Arguments en faveur de la demanderesse

[7]             Les arguments de la société à l’appui de la demande peuvent se résumer ainsi : premièrement, l’appel soulève une question sérieuse et complexe liée à la qualification juridique correcte de la relation entre TNCL et ses propriétaires-exploitants. L’enquête initiale par RHDCC qui a finalement mené à la délivrance de l’instruction en mars 2012 remonte à la fin de 2008, à la suite d’un accident mortel impliquant un camionneur substitut, M. Albert Foucher. Il y a eu plusieurs réunions et communications entre TNCL et un certain nombre d’agents de santé et de sécurité de RHDCC au cours de cette période de quatre ans pour établir les faits. La société souligne qu’aucun problème ni préoccupation visant la santé et la sécurité des camionneurs n’a été signalé par les agents de santé et de sécurité ou communiqué à TNCL à quelque moment que ce soit au cours de cette période. La société fait valoir qu’il n’y a pas d’urgence à mettre en place un comité local de santé et de sécurité dans ce contexte. L’instruction faisant l’objet de l’étude concerne la mise en place d’une structure de comité, par opposition à la correction d’une infraction plus grave au Code ou à l’une de ses exigences réglementaires qui pourraient mettre en danger la santé et la sécurité des employés. L’avocat souligne que l’agent de SST Renaud, qui était bien au courant du désaccord de TNCL quant à sa conclusion voulant qu’une relation de travail eut existé et de l’intention de celle-ci d’interjeter appel de son instruction, a accordé à la société une période d’un an pour se conformer à son instruction, en posant l’hypothèse que l’appel de la société devant le Tribunal serait instruite et jugée durant cette période.

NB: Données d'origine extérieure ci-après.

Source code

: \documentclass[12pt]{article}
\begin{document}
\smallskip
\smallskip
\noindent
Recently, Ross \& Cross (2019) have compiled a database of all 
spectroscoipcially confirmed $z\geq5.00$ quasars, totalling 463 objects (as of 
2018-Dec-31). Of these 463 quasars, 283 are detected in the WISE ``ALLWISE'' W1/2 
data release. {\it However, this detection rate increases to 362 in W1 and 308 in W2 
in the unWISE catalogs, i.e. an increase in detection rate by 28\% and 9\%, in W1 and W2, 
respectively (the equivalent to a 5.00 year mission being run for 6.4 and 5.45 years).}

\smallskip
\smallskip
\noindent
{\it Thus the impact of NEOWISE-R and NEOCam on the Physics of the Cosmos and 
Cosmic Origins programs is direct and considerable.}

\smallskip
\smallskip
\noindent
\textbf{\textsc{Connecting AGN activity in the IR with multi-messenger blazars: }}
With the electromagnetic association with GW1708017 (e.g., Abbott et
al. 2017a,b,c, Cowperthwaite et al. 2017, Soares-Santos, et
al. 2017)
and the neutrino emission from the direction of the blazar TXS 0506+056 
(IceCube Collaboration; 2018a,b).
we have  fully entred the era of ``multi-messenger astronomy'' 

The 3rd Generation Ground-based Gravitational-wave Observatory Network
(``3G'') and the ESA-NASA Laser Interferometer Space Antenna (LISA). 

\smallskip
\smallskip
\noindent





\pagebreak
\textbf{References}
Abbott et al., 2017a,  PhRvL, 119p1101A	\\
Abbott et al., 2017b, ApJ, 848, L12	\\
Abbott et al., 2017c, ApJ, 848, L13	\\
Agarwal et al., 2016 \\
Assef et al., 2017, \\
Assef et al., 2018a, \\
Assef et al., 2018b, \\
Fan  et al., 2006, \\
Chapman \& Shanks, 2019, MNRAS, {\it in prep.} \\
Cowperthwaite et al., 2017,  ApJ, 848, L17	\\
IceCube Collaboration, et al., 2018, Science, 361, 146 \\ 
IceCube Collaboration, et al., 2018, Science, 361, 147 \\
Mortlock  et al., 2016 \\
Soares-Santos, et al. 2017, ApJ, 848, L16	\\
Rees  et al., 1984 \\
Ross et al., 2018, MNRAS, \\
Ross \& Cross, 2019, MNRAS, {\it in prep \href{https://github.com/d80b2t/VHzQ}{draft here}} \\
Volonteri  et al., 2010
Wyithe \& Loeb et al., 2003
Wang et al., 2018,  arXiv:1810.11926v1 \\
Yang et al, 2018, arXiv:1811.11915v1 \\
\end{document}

[8]             L’avocat de la société a également fait valoir que les ententes contractuelles avec les propriétaires-exploitants sont en place depuis 1995 et la société subirait un préjudice important si ce modèle d’affaires devait être complètement changé, avec toutes ses ramifications telles que l’élaboration de nouvelles politiques et procédures pour les entrepreneurs, sans compter les coûts qui en découleraient et les perturbations qui s’ensuivraient, sachant que le Tribunal est susceptible de rendre sa décision sur le fond dans un avenir très proche. Si cette décision devait accueillir l’appel, la société serait tenue de défaire le comité après avoir engagé des coûts importants et inutiles. La société subirait donc un préjudice important si elle devait établir le comité local de santé et de sécurité prévu au paragraphe 135(1) du Code pour les propriétaires-exploitants, « alors que ni TNCL, ni les entrepreneurs ou les TCA, n’ont jamais considéré que les entrepreneurs étaient engagés dans une relation de travail avec TNCL ».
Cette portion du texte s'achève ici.